(Given data Opens)
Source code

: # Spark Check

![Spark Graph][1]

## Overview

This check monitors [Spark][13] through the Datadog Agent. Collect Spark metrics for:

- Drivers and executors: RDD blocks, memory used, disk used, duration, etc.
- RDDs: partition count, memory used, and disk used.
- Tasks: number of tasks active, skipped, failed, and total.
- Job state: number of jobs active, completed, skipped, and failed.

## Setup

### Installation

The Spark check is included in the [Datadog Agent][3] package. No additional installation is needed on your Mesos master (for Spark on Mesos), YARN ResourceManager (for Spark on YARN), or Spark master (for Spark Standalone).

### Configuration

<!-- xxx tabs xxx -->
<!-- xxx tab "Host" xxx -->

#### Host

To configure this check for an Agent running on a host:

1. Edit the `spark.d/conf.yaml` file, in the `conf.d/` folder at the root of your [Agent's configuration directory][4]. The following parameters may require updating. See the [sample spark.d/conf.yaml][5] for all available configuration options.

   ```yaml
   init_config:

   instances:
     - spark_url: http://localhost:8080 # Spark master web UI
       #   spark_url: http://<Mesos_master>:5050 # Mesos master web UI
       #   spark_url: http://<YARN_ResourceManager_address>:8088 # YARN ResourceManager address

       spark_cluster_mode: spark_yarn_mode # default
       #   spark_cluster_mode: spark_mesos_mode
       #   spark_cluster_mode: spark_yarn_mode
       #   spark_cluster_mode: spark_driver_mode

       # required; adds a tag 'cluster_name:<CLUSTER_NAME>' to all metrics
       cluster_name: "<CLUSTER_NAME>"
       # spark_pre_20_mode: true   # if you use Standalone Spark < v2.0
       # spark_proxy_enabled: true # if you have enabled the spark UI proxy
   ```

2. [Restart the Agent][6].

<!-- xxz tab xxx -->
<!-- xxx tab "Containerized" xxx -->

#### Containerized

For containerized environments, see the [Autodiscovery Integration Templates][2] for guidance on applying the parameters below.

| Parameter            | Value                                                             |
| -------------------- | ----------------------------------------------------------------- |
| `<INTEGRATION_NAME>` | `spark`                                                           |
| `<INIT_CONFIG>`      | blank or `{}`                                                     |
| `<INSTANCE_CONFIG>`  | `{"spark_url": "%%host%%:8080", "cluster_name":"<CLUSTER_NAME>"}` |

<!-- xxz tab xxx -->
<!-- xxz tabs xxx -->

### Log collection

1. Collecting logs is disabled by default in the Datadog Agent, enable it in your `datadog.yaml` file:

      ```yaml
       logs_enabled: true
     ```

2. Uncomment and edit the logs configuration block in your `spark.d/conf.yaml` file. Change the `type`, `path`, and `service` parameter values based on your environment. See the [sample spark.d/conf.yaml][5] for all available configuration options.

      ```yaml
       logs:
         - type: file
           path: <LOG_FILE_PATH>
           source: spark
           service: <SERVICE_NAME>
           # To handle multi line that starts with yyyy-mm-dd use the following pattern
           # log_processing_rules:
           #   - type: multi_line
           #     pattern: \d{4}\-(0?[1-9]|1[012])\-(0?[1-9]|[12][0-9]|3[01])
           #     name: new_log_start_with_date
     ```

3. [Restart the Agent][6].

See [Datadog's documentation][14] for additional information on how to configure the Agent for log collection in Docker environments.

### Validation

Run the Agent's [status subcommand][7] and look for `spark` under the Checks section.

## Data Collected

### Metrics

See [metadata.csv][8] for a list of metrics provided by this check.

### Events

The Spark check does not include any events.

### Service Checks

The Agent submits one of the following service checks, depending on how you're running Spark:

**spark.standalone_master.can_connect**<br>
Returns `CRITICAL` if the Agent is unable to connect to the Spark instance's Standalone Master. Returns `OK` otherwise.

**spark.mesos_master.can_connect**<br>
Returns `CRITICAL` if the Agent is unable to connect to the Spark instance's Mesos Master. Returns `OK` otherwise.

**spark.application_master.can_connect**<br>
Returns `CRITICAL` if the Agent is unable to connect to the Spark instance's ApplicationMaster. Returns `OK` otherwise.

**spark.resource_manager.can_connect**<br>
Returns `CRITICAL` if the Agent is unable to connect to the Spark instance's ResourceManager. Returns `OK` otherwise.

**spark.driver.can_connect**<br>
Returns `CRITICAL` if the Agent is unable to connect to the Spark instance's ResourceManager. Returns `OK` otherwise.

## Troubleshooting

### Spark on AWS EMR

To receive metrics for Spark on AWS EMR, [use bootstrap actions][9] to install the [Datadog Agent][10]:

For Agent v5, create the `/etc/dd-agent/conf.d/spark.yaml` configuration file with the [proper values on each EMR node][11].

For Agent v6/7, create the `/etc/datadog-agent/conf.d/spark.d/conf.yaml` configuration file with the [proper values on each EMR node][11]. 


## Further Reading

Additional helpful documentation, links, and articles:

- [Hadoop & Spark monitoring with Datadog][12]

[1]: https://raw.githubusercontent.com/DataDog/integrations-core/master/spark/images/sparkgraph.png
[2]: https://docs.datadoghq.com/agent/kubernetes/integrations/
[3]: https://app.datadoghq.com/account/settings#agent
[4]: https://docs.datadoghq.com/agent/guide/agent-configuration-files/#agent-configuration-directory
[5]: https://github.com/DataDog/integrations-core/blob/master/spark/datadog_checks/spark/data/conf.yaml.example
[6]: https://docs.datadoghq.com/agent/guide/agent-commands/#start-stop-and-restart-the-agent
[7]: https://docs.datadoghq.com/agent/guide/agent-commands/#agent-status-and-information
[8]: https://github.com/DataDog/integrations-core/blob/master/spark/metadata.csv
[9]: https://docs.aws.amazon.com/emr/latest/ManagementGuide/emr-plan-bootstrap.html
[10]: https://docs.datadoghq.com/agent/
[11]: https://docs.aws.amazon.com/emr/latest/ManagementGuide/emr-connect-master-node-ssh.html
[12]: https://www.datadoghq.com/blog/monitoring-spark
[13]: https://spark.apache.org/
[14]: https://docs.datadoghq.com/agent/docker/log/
(Given data Closes)
## What the task asks
All lines of the records above that contain the word "default" are to be copied out.

## Solution to this task
       spark_cluster_mode: spark_yarn_mode # default
1. Collecting logs is disabled by default in the Datadog Agent, enable it in your `datadog.yaml` file:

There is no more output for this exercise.